→ **WORK TASK**: Give back all of the data exactly as it stands, with the pictures removed.

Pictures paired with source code
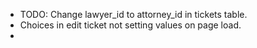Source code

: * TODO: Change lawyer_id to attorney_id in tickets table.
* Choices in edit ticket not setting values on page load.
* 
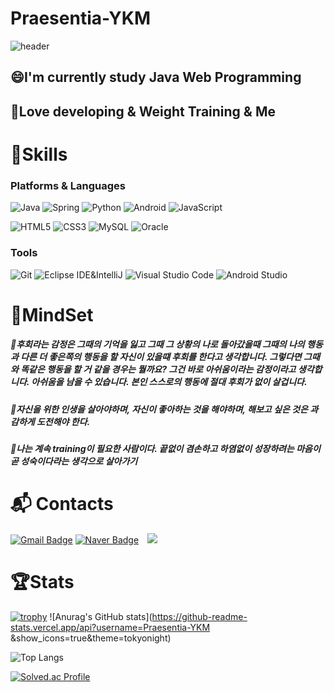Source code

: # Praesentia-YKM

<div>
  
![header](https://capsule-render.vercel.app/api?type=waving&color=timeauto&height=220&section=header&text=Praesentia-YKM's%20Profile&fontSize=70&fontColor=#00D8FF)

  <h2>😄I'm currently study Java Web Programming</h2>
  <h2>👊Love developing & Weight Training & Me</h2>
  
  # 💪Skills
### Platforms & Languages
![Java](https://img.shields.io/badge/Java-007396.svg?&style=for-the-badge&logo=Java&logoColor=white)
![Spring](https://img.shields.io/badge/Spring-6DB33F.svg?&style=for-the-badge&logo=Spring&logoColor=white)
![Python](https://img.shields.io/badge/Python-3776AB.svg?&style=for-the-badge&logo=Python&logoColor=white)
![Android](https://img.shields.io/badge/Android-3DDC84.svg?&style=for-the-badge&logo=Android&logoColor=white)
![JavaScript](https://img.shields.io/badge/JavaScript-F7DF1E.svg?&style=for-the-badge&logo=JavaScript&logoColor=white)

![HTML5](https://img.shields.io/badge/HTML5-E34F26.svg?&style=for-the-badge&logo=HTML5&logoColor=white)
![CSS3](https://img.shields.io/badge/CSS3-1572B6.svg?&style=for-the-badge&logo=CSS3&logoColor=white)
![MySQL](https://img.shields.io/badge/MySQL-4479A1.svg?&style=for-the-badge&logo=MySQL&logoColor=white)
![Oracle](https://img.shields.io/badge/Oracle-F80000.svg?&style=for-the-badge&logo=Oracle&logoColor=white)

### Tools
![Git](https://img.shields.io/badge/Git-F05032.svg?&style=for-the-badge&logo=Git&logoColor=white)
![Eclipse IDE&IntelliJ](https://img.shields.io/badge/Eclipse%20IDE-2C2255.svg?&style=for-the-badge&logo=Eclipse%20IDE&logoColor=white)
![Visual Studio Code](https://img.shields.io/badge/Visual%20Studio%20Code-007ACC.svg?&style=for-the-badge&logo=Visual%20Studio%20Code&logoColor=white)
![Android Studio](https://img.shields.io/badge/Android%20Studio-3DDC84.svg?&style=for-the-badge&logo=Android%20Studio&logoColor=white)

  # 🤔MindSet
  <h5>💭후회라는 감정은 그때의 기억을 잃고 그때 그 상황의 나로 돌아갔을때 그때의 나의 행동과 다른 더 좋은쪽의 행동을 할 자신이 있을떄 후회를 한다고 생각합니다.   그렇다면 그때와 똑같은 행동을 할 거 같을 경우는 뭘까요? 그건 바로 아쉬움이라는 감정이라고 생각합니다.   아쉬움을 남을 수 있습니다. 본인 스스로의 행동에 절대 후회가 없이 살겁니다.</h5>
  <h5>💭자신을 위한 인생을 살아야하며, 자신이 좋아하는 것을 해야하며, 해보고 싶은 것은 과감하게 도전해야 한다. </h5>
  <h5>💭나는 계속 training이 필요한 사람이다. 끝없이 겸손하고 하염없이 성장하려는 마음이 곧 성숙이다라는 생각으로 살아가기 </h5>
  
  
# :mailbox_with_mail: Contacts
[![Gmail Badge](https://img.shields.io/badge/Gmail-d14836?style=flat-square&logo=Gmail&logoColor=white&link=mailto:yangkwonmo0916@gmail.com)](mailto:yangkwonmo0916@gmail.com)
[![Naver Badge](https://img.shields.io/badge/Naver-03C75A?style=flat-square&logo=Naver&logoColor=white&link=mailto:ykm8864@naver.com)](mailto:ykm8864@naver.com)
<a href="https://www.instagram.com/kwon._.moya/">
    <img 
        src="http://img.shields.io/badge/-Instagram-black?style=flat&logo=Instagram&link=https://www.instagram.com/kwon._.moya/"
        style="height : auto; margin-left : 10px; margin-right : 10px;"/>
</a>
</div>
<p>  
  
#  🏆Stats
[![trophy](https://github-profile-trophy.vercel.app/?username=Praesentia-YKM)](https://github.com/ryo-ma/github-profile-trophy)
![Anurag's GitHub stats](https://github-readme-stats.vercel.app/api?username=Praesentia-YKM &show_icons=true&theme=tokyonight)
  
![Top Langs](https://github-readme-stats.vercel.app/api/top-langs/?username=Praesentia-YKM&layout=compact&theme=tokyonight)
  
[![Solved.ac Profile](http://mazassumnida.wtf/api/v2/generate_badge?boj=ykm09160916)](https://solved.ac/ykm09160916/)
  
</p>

→ **TASK OUTPUT**:
Source code

: * TODO: Change lawyer_id to attorney_id in tickets table.
* Choices in edit ticket not setting values on page load.
* 
Source code

: # Praesentia-YKM

<div>
  
![header](https://capsule-render.vercel.app/api?type=waving&color=timeauto&height=220&section=header&text=Praesentia-YKM's%20Profile&fontSize=70&fontColor=#00D8FF)

  <h2>😄I'm currently study Java Web Programming</h2>
  <h2>👊Love developing & Weight Training & Me</h2>
  
  # 💪Skills
### Platforms & Languages
![Java](https://img.shields.io/badge/Java-007396.svg?&style=for-the-badge&logo=Java&logoColor=white)
![Spring](https://img.shields.io/badge/Spring-6DB33F.svg?&style=for-the-badge&logo=Spring&logoColor=white)
![Python](https://img.shields.io/badge/Python-3776AB.svg?&style=for-the-badge&logo=Python&logoColor=white)
![Android](https://img.shields.io/badge/Android-3DDC84.svg?&style=for-the-badge&logo=Android&logoColor=white)
![JavaScript](https://img.shields.io/badge/JavaScript-F7DF1E.svg?&style=for-the-badge&logo=JavaScript&logoColor=white)

![HTML5](https://img.shields.io/badge/HTML5-E34F26.svg?&style=for-the-badge&logo=HTML5&logoColor=white)
![CSS3](https://img.shields.io/badge/CSS3-1572B6.svg?&style=for-the-badge&logo=CSS3&logoColor=white)
![MySQL](https://img.shields.io/badge/MySQL-4479A1.svg?&style=for-the-badge&logo=MySQL&logoColor=white)
![Oracle](https://img.shields.io/badge/Oracle-F80000.svg?&style=for-the-badge&logo=Oracle&logoColor=white)

### Tools
![Git](https://img.shields.io/badge/Git-F05032.svg?&style=for-the-badge&logo=Git&logoColor=white)
![Eclipse IDE&IntelliJ](https://img.shields.io/badge/Eclipse%20IDE-2C2255.svg?&style=for-the-badge&logo=Eclipse%20IDE&logoColor=white)
![Visual Studio Code](https://img.shields.io/badge/Visual%20Studio%20Code-007ACC.svg?&style=for-the-badge&logo=Visual%20Studio%20Code&logoColor=white)
![Android Studio](https://img.shields.io/badge/Android%20Studio-3DDC84.svg?&style=for-the-badge&logo=Android%20Studio&logoColor=white)

  # 🤔MindSet
  <h5>💭후회라는 감정은 그때의 기억을 잃고 그때 그 상황의 나로 돌아갔을때 그때의 나의 행동과 다른 더 좋은쪽의 행동을 할 자신이 있을떄 후회를 한다고 생각합니다.   그렇다면 그때와 똑같은 행동을 할 거 같을 경우는 뭘까요? 그건 바로 아쉬움이라는 감정이라고 생각합니다.   아쉬움을 남을 수 있습니다. 본인 스스로의 행동에 절대 후회가 없이 살겁니다.</h5>
  <h5>💭자신을 위한 인생을 살아야하며, 자신이 좋아하는 것을 해야하며, 해보고 싶은 것은 과감하게 도전해야 한다. </h5>
  <h5>💭나는 계속 training이 필요한 사람이다. 끝없이 겸손하고 하염없이 성장하려는 마음이 곧 성숙이다라는 생각으로 살아가기 </h5>
  
  
# :mailbox_with_mail: Contacts
[![Gmail Badge](https://img.shields.io/badge/Gmail-d14836?style=flat-square&logo=Gmail&logoColor=white&link=mailto:yangkwonmo0916@gmail.com)](mailto:yangkwonmo0916@gmail.com)
[![Naver Badge](https://img.shields.io/badge/Naver-03C75A?style=flat-square&logo=Naver&logoColor=white&link=mailto:ykm8864@naver.com)](mailto:ykm8864@naver.com)
<a href="https://www.instagram.com/kwon._.moya/">
    <img 
        src="http://img.shields.io/badge/-Instagram-black?style=flat&logo=Instagram&link=https://www.instagram.com/kwon._.moya/"
        style="height : auto; margin-left : 10px; margin-right : 10px;"/>
</a>
</div>
<p>  
  
#  🏆Stats
[![trophy](https://github-profile-trophy.vercel.app/?username=Praesentia-YKM)](https://github.com/ryo-ma/github-profile-trophy)
![Anurag's GitHub stats](https://github-readme-stats.vercel.app/api?username=Praesentia-YKM &show_icons=true&theme=tokyonight)
  
![Top Langs](https://github-readme-stats.vercel.app/api/top-langs/?username=Praesentia-YKM&layout=compact&theme=tokyonight)
  
[![Solved.ac Profile](http://mazassumnida.wtf/api/v2/generate_badge?boj=ykm09160916)](https://solved.ac/ykm09160916/)
  
</p>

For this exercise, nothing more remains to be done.